テオは杖を持ちながら地面ばかり気にしている。


アイラに至っては。


試験用魔法陣を見て。


「ここ、術式が一本余っています」


勝手に分解してしまった。


採点不能になった。


カイルは答案を並べる。


「これが結果です」


自信に満ちた顔。


「僕の学校なら、彼らは全員下位クラスです」


「そうだな」


カイルが少し止まった。


反論されると思っていたらしい。


「認めるのですか」


「この試験なら、お前の方が上だ」


「なら」


「それで何が分かった」


カイルが眉を寄せる。


「学力です」


「何のための学力だ」


「将来、優秀な魔導師になるための」


「テオ」


俺が呼ぶ。


少年が顔を上げる。


「この建物の地下、水が流れている場所は」


テオは杖を置く。


床へ手を当てる。


数秒。


「東へ十二歩。
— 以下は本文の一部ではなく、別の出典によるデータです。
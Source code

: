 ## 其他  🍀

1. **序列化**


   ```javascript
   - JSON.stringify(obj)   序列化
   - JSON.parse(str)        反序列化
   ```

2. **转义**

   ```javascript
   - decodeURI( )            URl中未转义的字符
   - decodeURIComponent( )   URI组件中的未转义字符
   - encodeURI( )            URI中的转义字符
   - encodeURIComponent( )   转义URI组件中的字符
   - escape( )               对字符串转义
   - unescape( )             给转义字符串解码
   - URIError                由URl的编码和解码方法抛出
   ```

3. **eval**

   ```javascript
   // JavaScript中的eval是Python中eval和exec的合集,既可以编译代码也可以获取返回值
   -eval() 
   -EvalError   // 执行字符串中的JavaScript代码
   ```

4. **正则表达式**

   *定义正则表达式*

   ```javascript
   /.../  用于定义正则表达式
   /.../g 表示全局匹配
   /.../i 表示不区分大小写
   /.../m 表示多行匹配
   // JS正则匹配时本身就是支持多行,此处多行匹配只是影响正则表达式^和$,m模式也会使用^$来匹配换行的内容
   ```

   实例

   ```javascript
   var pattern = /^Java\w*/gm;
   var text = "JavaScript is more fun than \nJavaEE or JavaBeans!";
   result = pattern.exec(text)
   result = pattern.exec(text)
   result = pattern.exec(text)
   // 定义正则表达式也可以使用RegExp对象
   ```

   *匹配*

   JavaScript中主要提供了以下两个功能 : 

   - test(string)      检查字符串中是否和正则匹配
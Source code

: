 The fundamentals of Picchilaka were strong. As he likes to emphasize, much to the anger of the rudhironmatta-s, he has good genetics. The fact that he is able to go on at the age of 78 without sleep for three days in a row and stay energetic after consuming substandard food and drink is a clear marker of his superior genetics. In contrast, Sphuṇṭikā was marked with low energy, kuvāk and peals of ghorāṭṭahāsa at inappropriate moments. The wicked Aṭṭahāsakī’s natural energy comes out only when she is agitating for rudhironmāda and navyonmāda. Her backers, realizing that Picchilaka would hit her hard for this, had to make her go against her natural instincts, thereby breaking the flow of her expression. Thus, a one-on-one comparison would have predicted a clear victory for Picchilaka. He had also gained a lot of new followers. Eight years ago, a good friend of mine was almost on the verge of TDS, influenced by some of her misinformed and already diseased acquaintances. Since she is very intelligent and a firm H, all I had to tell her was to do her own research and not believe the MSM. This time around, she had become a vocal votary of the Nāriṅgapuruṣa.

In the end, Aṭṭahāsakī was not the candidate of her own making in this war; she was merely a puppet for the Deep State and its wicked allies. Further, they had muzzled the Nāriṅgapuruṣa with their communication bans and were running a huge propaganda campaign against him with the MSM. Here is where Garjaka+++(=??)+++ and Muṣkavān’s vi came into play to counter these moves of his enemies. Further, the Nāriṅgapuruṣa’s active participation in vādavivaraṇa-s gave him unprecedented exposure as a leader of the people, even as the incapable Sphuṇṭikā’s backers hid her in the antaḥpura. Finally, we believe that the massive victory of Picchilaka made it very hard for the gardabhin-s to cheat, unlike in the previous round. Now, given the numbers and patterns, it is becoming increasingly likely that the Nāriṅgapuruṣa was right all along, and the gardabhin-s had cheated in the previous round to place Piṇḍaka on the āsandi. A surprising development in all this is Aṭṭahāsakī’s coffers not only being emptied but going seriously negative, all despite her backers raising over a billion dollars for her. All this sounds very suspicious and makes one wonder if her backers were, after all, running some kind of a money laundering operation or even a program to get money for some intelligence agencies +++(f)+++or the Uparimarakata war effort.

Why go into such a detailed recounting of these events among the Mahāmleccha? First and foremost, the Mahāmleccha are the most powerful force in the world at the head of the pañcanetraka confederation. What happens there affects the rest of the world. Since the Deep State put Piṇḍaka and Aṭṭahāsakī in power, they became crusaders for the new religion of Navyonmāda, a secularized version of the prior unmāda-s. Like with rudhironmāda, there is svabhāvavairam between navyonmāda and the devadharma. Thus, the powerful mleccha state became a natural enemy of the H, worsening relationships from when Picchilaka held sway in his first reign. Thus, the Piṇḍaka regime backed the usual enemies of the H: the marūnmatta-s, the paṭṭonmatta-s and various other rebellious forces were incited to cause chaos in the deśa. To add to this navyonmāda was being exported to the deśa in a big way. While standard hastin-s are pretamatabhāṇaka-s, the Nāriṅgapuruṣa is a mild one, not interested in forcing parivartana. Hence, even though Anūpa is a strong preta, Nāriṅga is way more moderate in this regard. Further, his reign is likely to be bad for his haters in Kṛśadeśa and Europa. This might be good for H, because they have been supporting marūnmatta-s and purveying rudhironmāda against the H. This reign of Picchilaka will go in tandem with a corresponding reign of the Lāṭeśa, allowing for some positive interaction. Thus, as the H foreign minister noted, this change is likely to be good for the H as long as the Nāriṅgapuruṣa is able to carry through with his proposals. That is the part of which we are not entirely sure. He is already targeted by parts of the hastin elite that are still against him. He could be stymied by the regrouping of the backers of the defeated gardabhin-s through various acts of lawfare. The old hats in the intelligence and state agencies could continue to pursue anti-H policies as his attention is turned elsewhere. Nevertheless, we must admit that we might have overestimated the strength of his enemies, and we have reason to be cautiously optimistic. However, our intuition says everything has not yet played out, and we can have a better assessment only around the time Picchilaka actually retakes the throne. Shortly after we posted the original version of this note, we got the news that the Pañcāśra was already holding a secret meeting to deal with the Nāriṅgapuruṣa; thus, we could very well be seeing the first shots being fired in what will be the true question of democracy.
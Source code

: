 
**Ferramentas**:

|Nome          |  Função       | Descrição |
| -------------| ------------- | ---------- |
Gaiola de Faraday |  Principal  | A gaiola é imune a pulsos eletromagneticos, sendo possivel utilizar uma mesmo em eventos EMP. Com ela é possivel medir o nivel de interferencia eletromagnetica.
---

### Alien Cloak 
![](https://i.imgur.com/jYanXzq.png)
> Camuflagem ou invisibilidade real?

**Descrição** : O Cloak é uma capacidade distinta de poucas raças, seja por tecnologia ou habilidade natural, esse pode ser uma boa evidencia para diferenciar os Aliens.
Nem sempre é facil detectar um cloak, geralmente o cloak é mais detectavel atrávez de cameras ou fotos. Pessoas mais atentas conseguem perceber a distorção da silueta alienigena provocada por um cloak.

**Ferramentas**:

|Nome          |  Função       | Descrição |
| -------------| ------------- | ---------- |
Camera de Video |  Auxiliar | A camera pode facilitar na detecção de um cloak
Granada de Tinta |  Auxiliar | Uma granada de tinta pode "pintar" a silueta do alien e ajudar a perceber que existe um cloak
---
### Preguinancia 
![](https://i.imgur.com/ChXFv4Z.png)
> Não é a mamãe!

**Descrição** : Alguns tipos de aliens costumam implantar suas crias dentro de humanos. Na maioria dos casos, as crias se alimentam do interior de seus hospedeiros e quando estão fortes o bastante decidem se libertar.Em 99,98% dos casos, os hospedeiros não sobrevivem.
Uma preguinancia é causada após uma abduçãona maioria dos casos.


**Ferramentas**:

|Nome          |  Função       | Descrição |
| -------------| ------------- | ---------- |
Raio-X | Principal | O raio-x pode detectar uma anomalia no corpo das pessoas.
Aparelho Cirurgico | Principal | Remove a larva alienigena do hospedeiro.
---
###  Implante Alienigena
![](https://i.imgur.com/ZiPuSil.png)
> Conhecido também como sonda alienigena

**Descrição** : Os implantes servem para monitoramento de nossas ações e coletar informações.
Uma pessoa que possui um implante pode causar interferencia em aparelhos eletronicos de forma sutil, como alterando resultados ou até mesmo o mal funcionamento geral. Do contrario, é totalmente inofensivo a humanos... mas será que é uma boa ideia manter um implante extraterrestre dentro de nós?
深さ七メートルくらいです」


カイルが首を傾げる。


クラリスが古い学院図面を持ってきた。


確認する。


地下水路。


位置。


ほぼ一致。


「では、壁の向こうに空洞は」


テオが目を閉じる。


「三つあります」


図面と一致。


「これは試験にありますか」


俺が聞く。


カイルは黙った。


次。


「アイラ」


「はい」


「カイルの命中試験で使った魔法陣」


少女が見る。


「少し古いです」


「どこが」


「ここです」


指先を近づける。


「この二本を一本にできます」


カイルが反応した。


「そんな変更をすれば術式が不安定になります」


「やっていいですか」


「構いません」


アイラが一本。


糸をほどく。


組み替える。


そして。


同じ魔法を発動。


魔力消費量。


元の七割。


命中精度。


変わらない。


カイルの目が大きくなる。


「ありえない」


「でも実際に動いています」


アイラは困ったように答えた。


今度はセシリア。


彼女には中古の訓練剣を三本並べる。


「どれが危ない」


セシリアは剣へ触れずに見た。


「中央です」


「理由は」


「この剣だけ、怖がっています」


カイルが怪訝な顔をする。


剣が怖がる。


普通なら意味が分からない。


だが。


鍛冶師に確認すると。


中央の剣には内部亀裂があった。


最後。


ミレイユ。


「小さな火を出してみろ」


「はい」


指先に。


小さな炎。


昔なら。


それだけで教室の屋根が吹き飛んでいた。


今は。


揺れもしない。


「これだけですか」


カイルが言う。


「ああ」


「攻撃力なら僕の方が上です」


「今はな」


ミレイユが苦笑する。


「私、前はこれすらできなかったんです」


「どういう意味ですか」


「小さくしようとすると爆発して」


ミレイユが学院の天井を見る。


以前壊した場所はもう修理されている。


「先生に教えてもらって、やっと普通の火が出せるようになりました」


カイルは。


何も言わなくなった。



俺は彼が作った試験用紙を黒板へ貼った。


「この試験が間違っているわけじゃない」


カイルが顔を上げる。


「魔法理論をどれだけ理解しているか」


「決められた術式を正確に使えるか」


「計算ができるか」


「それを測るには役に立つ」


「なら問題ないでしょう」


「問題は」


俺は答案を指す。


「これで人間全部を測ったと思うことだ」


テオは十九点。


だが地脈感知なら。


学院の教師でも勝てない。


アイラは試験問題を壊した。


だが魔法陣そのものの欠点を見抜いた。


セシリアは普通の剣を握ることすら難しい。


その代わり。


武器に残る殺気や恐怖を感じ取れる。


「成績をつけること自体が悪いわけじゃない」


カイルは黙って聞いている。


「順位も、必要な場合はある」


「でも」


「何を測った順位なのか忘れるな」


百メートル走が一位だから。


一番優れた人間。


そうならないのと同じだ。


カイルは自分の答案を見る。


「では」


しばらく考える。


「試験項目を増やせばいい」


俺は少し驚いた。


「魔法だけでなく」


カイルは立ち上がる。


「地脈感知」


「術式分析」


「武器感応」


「生活技能」


「対話能力」


「もっと細かく測れば」


「今より正確に、生徒の能力を評価できます」


悪くない。


むしろ。


かなりいい。


「やってみろ」


カイルが止まった。


「否定しないのですか」


「なぜ否定する」


「あなたは試験を嫌っているのでは」


「嫌ってない」


試験で分かることもある。


記録すれば。


本人自身が成長を確認することもできる。


問題は。


試験の結果を。


その人間の価値そのものにしてしまうことだ。


「お前の方法で、もっといい試験を作ってみろ」


カイルはしばらく俺を見ていた。


「僕は」


「あなたの教育が間違っていることを証明しに来たんですが」


「だから調べればいい」


「結果として俺が間違っていたら教えてくれ」


カイルは黙る。


ソフィアが横で尋ねた。


「カイル」


「何ですか」


「今、何をしたいですか」


少年は。


初めて即答しなかった。


黒板。


答案。


そして。


さっきまで下位だと思っていた生徒たちを見る。


「……作りたい」


「何を」


「誰かを落とすためではなく」


カイルは自分の試験用紙を一枚取った。


「その人が何をできるのか見つける試験を」


俺は頷いた。


「なら、それがお前の最初の課題だ」


学院管理人形が青く光る。


「カイル・ヴェルナー」


「新規学習目標を確認」


「教育評価研究課程への適性、高」


「初等課程一年に加え」


「評価制度研究班への配属を推奨」


カイルが固まった。


「研究班?」


「今日できた」


俺が答える。


「班員は」


「今のところ、お前一人だ」


「僕しかいないじゃないですか!」


「最初はみんなそんなものだ」


少し離れたところで。


ティナが強く頷いていた。


百二十三年間。


一人で学院に在籍していた先輩の説得力は強い。


カイルは頭を抱えた。


エルガ学院へ。


教育が間違っていると証明しに来た王立学院首席。


その日のうちに。


うちの新しい試験を作る担当者になっていた。